Hospital Sote, e outros, podem reduzir quadro de profissionais devido a crise

Da Redação
A reportagem do AP destacou no dia de ontem (27) matéria informando sobre a crise que se abateu nos hospitais privados e filantrópicos de todo o país. De acordo dados, houve uma queda de até 90% no movimento por causa do cancelamento de exames e cirurgias eletivas causados pela pandemia de Covid-19.
As entidades representativas de hospitais calculam o montante de perdas, mas já observam instituições dando férias coletivas e dispensando funcionários, algumas sob ameaça de fechamento a partir do fim do mês.
Nos municípios de Juazeiro e Petrolina, donos de hospitais já começaram à dar sinais de turbulências com redução do quadros de profissionais. Segundo informações chegadas ao AP, por parte de alguns profissionais médicos, o Hospital Sote pretende reduzir o quadro de contratados, sendo que neste momento da pandemia, só ficarão atendendo os sócios. “À não ser que o sócio passe o plantão para um outro colega contratado, e ele mesmo se responsabilize pelo pagamento devido a contenção de despesa. Isso nos preocupa bastante porque os serviços de emergência do SUS foram transferidos para a unidade de saúde durante o dia”, informou a fonte.

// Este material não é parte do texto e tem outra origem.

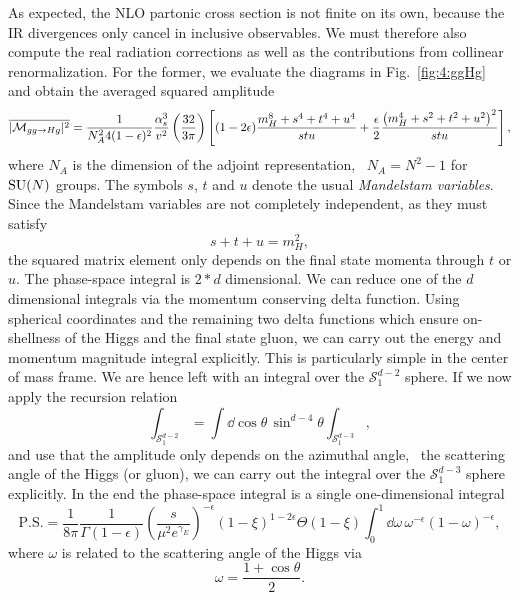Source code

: As expected, the \acs{NLO} partonic cross section is not finite on its own, because the \acs{IR} divergences only cancel in inclusive observables. We must therefore also compute the real radiation corrections as well as the contributions from collinear renormalization. For the former, we evaluate the diagrams in Fig.~\ref{fig:4:ggHg} and obtain the averaged squared amplitude
\begin{equation}
\overline{|\mathcal{M}_{gg \rightarrow H g}|^2} = \frac{1}{N_A^2 4 (1 - \epsilon)^2} \frac{\alpha_s^3}{v^2} \left(\frac{32}{3 \pi} \right) \left[ (1 - 2 \epsilon) \frac{m_H^8 + s^4 + t^4 + u^4}{stu} + \frac{\epsilon}{2} \frac{\left(m_H^4 + s^2 + t^2 + u^2 \right)^2}{stu} \right],
\label{eq:4:ggHg_Amp}
\end{equation}
where $N_A$ is the dimension of the adjoint representation, \ie\ $N_A = N^2 - 1$ for $\mathrm{SU}(N)$ groups. The symbols $s$, $t$ and $u$ denote the usual \textit{Mandelstam variables}. Since the Mandelstam variables are not completely independent, as they must satisfy
\begin{equation}
  s + t + u = m_H^2,
\end{equation}
the squared matrix element only depends on the final state momenta through $t$ or $u$. The phase-space integral is $2*d$ dimensional. We can reduce one of the $d$ dimensional integrals via the momentum conserving delta function. Using spherical coordinates and the remaining two delta functions which ensure on-shellness of the Higgs and the final state gluon, we can carry out the energy and momentum magnitude integral explicitly. This is particularly simple in the center of mass frame. We are hence left with an integral over the $\mathcal{S}_1^{d - 2}$ sphere. If we now apply the recursion relation
\begin{equation}
\int_{\mathcal{S}_1^{d - 2}} = \int \dd\!\cos \theta \, \sin^{d - 4} \theta \int_{\mathcal{S}_1^{d - 3}},
\end{equation}
and use that the amplitude only depends on the azimuthal angle, \ie\ the scattering angle of the Higgs (or gluon), we can carry out the integral over the $\mathcal{S}_1^{d - 3}$ sphere explicitly. In the end the phase-space integral is a single one-dimensional integral
\begin{equation}
\text{P.S.} = \frac{1}{8 \pi} \frac{1}{\Gamma (1 - \epsilon)} \left(\frac{s}{\mu^2 e^{\gamma_E}}\right)^{-\epsilon} \left(1 - \xi \right)^{1 - 2 \epsilon} \Theta (1 - \xi) \int_0^1 \dd \omega \, \omega^{-\epsilon} (1 - \omega)^{-\epsilon},
\label{eq:4:PS_measure}
\end{equation}
where $\omega$ is related to the scattering angle of the Higgs via
\begin{equation}
\omega = \frac{1 + \cos \theta}{2}.
\end{equation}

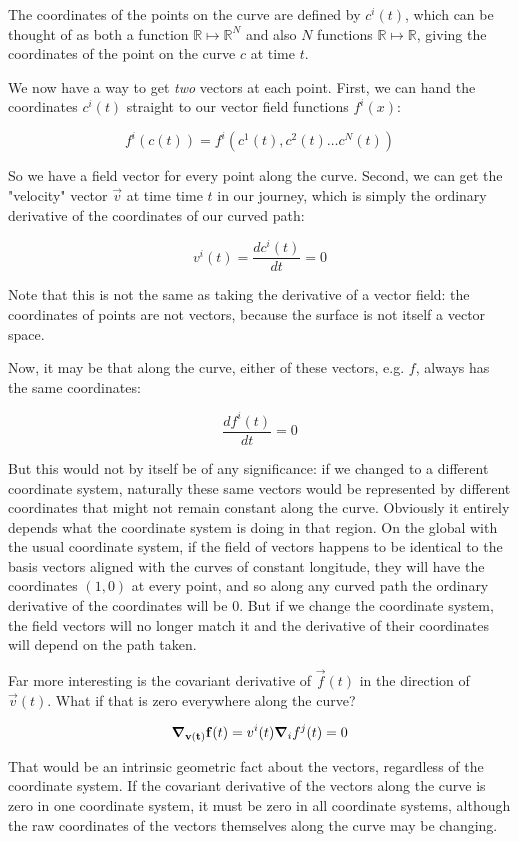 The coordinates of the points on the curve are defined by $c^i(t)$, which can be thought of as both a function $\mathbb{R} \mapsto \mathbb{R}^N$ and also $N$ functions $\mathbb{R} \mapsto \mathbb{R}$, giving the coordinates of the point on the curve $c$ at time $t$.

We now have a way to get \textit{two} vectors at each point. First, we can hand the coordinates $c^i(t)$ straight to our vector field functions $f^i(x)$:

$$
f^i(c(t)) = f^i(c^1(t), c^2(t) \dots c^N(t))
$$

So we have a field vector for every point along the curve. Second, we can get the "velocity" vector $\vec{v}$ at time time $t$ in our journey, which is simply the ordinary derivative of the coordinates of our curved path:

$$
v^i(t) = \frac{d c^i(t)}{dt} = 0
$$

Note that this is not the same as taking the derivative of a vector field: the coordinates of points are not vectors, because the surface is not itself a vector space.

Now, it may be that along the curve, either of these vectors, e.g. $f$, always has the same coordinates:

$$
\frac{d f^i(t)}{dt} = 0
$$

But this would not by itself be of any significance: if we changed to a different coordinate system, naturally these same vectors would be represented by different coordinates that might not remain constant along the curve. Obviously it entirely depends what the coordinate system is doing in that region. On the global with the usual coordinate system, if the field of vectors happens to be identical to the basis vectors aligned with the curves of constant longitude, they will have the coordinates $(1, 0)$ at every point, and so along any curved path the ordinary derivative of the coordinates will be $0$. But if we change the coordinate system, the field vectors will no longer match it and the derivative of their coordinates will depend on the path taken.

Far more interesting is the covariant derivative of $\vec{f}(t)$ in the direction of $\vec{v}(t)$. What if that is zero everywhere along the curve?

$$
\grad_{\mathbf{v(t)}} \mathbf{f}(t)
=
v^i(t) \grad_i f^j(t) = 0
$$

That would be an intrinsic geometric fact about the vectors, regardless of the coordinate system. If the covariant derivative of the vectors along the curve is zero in one coordinate system, it must be zero in all coordinate systems, although the raw coordinates of the vectors themselves along the curve may be changing.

Já em Petrolina, segundo informações de mais outro profissional de saúde, na semana passada o hospital em que trabalha como contratado, o salário foi reduzido juntamente com a carga horário de trabalho. “Já houve algumas demissões, e caso a situação não melhore a direção já sinalizou mais reduções de quadro. O clima entre os colegas de trabalho está péssimo”, lamentou. Outros hospitais nas duas cidades estão passando pelo mesmo problema.
A FBH (Federação Brasileira dos Hospitais), entidade que reúne 4.000 hospitais no país, a maioria pequenos e médios, diz que o impacto é tão severo que muitas das instituições não têm fôlego para fechar o mês de abril. Cerca de 70% delas se dedicam apenas a atendimentos eletivos.
“Os hospitais grandes ainda conseguem aguentar dois, três meses. Mas os pequenos e médios, que carregam o Brasil, vão fechar as portas, estão quebrando, não conseguem pagar os colaboradores [funcionários]”, diz o urologista Adelvânio Francisco Morato, presidente da FBH.
Morato cita o próprio exemplo. Ele dirige um hospital em Goiânia com 90 leitos dedicados à urologia, cardiologia e cirurgia geral. Trabalha hoje com apenas 10% da capacidade —até fevereiro, a taxa girava entre 75% e 80%. Como urologista, fazia 250 procedimentos ao mês. Entre março e abril, não chegou a 50.
A Anahp (Associação Nacional de Hospitais Privados), que concentra 122 instituições de ponta como Albert Einstein, Sírio-Libanês e Oswaldo Cruz, tem avaliação parecida.
Diz, porém, que o impacto na receita será sentido a partir de 15 de maio porque planos de saúde demoram de 45 a 60 dias para pagar atendimentos prestados aos seus usuários.
A reportagem do AP tentou contato com a direção da Sote e não conseguiu. O espaço está reservado para que possa se manifestar.